TASK ->
Go through the records below and show every line with the string "checker".
Segment Open
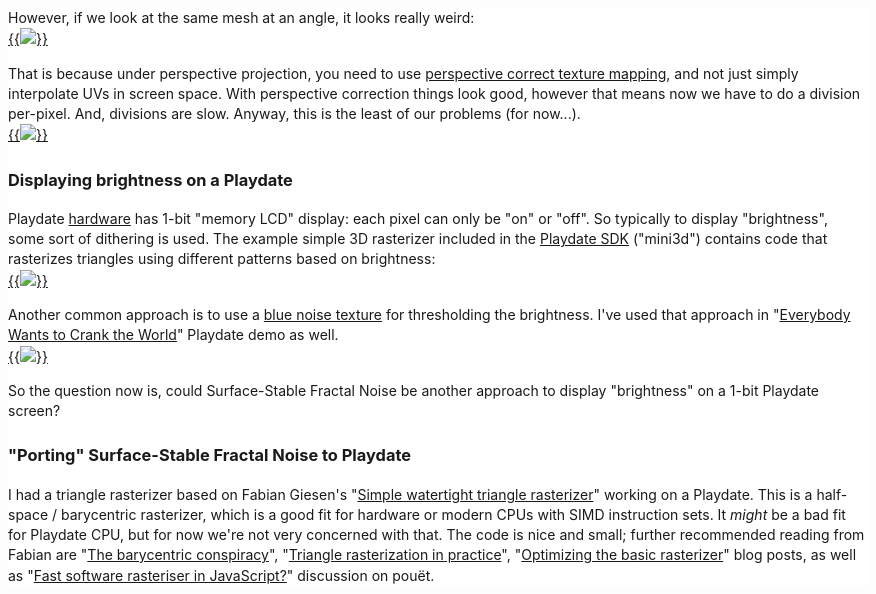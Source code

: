 However, if we look at the same mesh at an angle, it looks really weird:<br/>
[{{<img src="/blog/2025/02/09/Surface-Stable-Fractal-Dither-on-Playdate/01-checker-side.png" width="360px">}}](/blog/2025/02/09/Surface-Stable-Fractal-Dither-on-Playdate/001-checker-side.png)

That is because under perspective projection, you need to use
[perspective correct texture mapping](https://en.wikipedia.org/wiki/Texture_mapping#Perspective_correctness),
and not just simply interpolate UVs in screen space. With perspective correction things look good, however that
means now we have to do a division per-pixel. And, divisions are slow. Anyway, this is the least of our problems
(for now...).<br/>
[{{<img src="/blog/2025/02/09/Surface-Stable-Fractal-Dither-on-Playdate/01-checker-side-persp.png" width="360px">}}](/blog/2025/02/09/Surface-Stable-Fractal-Dither-on-Playdate/01-checker-side-persp.png)


### Displaying brightness on a Playdate

Playdate [hardware](https://help.play.date/hardware/the-specs/) has 1-bit "memory LCD" display: each pixel
can only be "on" or "off". So typically to display "brightness", some sort of dithering is used. The example
simple 3D rasterizer included in the [Playdate SDK](https://play.date/dev/) ("mini3d") contains code
that rasterizes triangles using different patterns based on brightness: <br/>
[{{<img src="/blog/2025/02/09/Surface-Stable-Fractal-Dither-on-Playdate/02-pd-dither.png" width="360px">}}](/blog/2025/02/09/Surface-Stable-Fractal-Dither-on-Playdate/02-pd-dither.png)

Another common approach is to use a [blue noise texture](https://momentsingraphics.de/BlueNoise.html)
for thresholding the brightness. I've used that approach in "[Everybody Wants to Crank the World](/blog/2024/05/20/Crank-the-World-Playdate-demo/)"
Playdate demo as well.<br/>
[{{<img src="/blog/2025/02/09/Surface-Stable-Fractal-Dither-on-Playdate/02-pd-bluenoise.png" width="360px">}}](/blog/2025/02/09/Surface-Stable-Fractal-Dither-on-Playdate/02-pd-bluenoise.png)

So the question now is, could Surface-Stable Fractal Noise be another approach to display "brightness" on a 1-bit
Playdate screen?

### "Porting" Surface-Stable Fractal Noise to Playdate

I had a triangle rasterizer based on Fabian Giesen's
"[Simple watertight triangle rasterizer](https://gist.github.com/rygorous/9b793cd21d876da928bf4c7f3e625908)"
working on a Playdate. This is a half-space / barycentric rasterizer, which is a good fit for hardware
or modern CPUs with SIMD instruction sets. It *might* be a bad fit for Playdate CPU, but for now we're not very
concerned with that. The code is nice and small; further recommended reading from Fabian are
"[The barycentric conspiracy](https://fgiesen.wordpress.com/2013/02/06/the-barycentric-conspirac/)",
"[Triangle rasterization in practice](https://fgiesen.wordpress.com/2013/02/08/triangle-rasterization-in-practice/)",
"[Optimizing the basic rasterizer](https://fgiesen.wordpress.com/2013/02/10/optimizing-the-basic-rasterizer/)"
blog posts, as well as "[Fast software rasteriser in JavaScript?](https://www.pouet.net/topic.php?which=8760&page=1#c408170)"
discussion on pouët.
Segment Closed
ANSWER TO THE PROBLEM ->
[{{<img src="/blog/2025/02/09/Surface-Stable-Fractal-Dither-on-Playdate/01-checker-side.png" width="360px">}}](/blog/2025/02/09/Surface-Stable-Fractal-Dither-on-Playdate/001-checker-side.png)
[{{<img src="/blog/2025/02/09/Surface-Stable-Fractal-Dither-on-Playdate/01-checker-side-persp.png" width="360px">}}](/blog/2025/02/09/Surface-Stable-Fractal-Dither-on-Playdate/01-checker-side-persp.png)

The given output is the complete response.